通过WGBS实验,RNA-seq结合qRT-PCR验证,发现H3K4甲基化缺失会诱导H3.3-K4M卵母细胞中全基因组DNA甲基化增强,导致H3.3-K4M卵母细胞中的异常基因表达,线粒体动力学调节因子Drp1和Opa1表达下调,线粒体功能受损,氧化应激水平升高,诱导卵母细胞和颗粒细胞凋亡,引起卵泡在早期发育阶段耗竭,最终导致卵母细胞发育停滞,卵巢大小减小,雌性小鼠不孕。


实验结果.png



  • Q: WGBS对于物种有什么要求?
    A:
    如果物种有以下情况,可能不适合进行WGBS:
    1) 基因组甲基化修饰率(5mC)很低的物种。已报道的低甲基化率物种包括:果蝇等双翅目昆虫、面粉甲虫、酿酒酵母、粟酒裂殖酵母、线虫和黄曲霉。这些物种基因组5mC修饰很少,可挖掘到的信息不多。
    2) 参考基因组组装质量较差的物种。WGBS数据的比对对于参考基因组的组装质量要求较高,通常建议使用组装到染色体级别的参考基因组。如果物种基因组仅到Scaffold水平,会影响到比对质量。
    3) 基因组存在复杂因素的物种。有些物种基因组存在GC含量偏高、杂合度偏高、多转座子、多重复区域等情况,都会影响WGBS数据的比对质量。

  • Q: WGBS推荐数据量多少?需要设置生物学重复吗?
    A:
    通常WGBS甲基化建议测序数据量至少为30×基因组大小,生物学重复为2-3个。
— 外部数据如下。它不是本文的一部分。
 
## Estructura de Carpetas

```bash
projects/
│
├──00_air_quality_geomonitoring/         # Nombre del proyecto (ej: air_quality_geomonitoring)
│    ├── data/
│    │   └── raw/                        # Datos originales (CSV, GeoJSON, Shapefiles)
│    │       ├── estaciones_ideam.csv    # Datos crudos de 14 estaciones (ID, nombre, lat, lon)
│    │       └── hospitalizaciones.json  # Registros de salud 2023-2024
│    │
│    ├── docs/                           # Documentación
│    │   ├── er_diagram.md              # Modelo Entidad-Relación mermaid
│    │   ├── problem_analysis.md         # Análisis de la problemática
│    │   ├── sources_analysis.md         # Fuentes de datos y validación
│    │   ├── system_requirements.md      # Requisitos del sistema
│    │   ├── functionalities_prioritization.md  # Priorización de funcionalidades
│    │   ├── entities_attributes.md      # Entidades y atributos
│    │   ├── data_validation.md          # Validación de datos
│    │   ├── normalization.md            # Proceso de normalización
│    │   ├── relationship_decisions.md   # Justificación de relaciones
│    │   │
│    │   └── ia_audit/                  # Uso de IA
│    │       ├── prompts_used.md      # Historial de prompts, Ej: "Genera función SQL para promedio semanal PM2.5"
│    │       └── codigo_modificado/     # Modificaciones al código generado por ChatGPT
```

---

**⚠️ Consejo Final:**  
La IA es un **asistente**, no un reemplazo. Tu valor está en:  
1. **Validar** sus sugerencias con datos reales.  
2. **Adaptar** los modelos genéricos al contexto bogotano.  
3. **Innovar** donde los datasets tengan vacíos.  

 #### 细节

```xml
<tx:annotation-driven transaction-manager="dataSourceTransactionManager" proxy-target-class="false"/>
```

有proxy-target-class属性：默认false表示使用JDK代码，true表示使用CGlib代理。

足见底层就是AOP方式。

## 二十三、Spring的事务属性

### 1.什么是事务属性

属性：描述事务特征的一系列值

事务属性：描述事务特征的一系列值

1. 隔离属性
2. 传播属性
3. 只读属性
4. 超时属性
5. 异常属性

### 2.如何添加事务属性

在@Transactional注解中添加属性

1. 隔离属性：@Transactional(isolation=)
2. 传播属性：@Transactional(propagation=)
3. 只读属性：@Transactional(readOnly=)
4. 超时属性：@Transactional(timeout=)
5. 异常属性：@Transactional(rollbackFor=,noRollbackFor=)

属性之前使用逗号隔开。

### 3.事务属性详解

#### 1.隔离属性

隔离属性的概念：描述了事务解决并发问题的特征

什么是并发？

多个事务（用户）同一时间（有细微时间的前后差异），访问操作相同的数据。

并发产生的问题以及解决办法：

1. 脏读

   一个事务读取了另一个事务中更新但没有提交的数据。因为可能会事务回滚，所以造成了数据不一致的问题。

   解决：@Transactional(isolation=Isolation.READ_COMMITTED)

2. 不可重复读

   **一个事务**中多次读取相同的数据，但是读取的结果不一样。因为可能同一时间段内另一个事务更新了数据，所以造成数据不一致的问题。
因为低质量reads、非唯一比对reads、重复reads等因素,实际可用数据会少于下机数据,对于参考基因组质量较差、基因组复杂、样本量较少等情况,建议适当提高测序数据量以保证最终分析结果可信。

  • Q: Bisulfite处理后非甲基化C是否都会被测为T?未转化的比例如何计算?
    A:
    在文库构建过程中,会向样本中混入少量没有5mC的λDNA;根据比对到λDNA的数据中C碱基未发生C-T转化(仍被测序为C)的比例,即可计算转化率。按照安诺的成熟实验流程,按此方法计算得到的非甲基化C碱基转化率在99.5%左右,确保达到生物信息分析要求。

    对于植物样本,有些文章会利用叶绿体DNA(5mC修饰水平极低)计算转化率。由于叶绿体基因组序列和甲基化修饰水平具有物种差异,安诺分析流程并未使用此方法。用此法计算转化率所得结果可能和λDNA计算得到的结果有少量偏差,属于正常情况。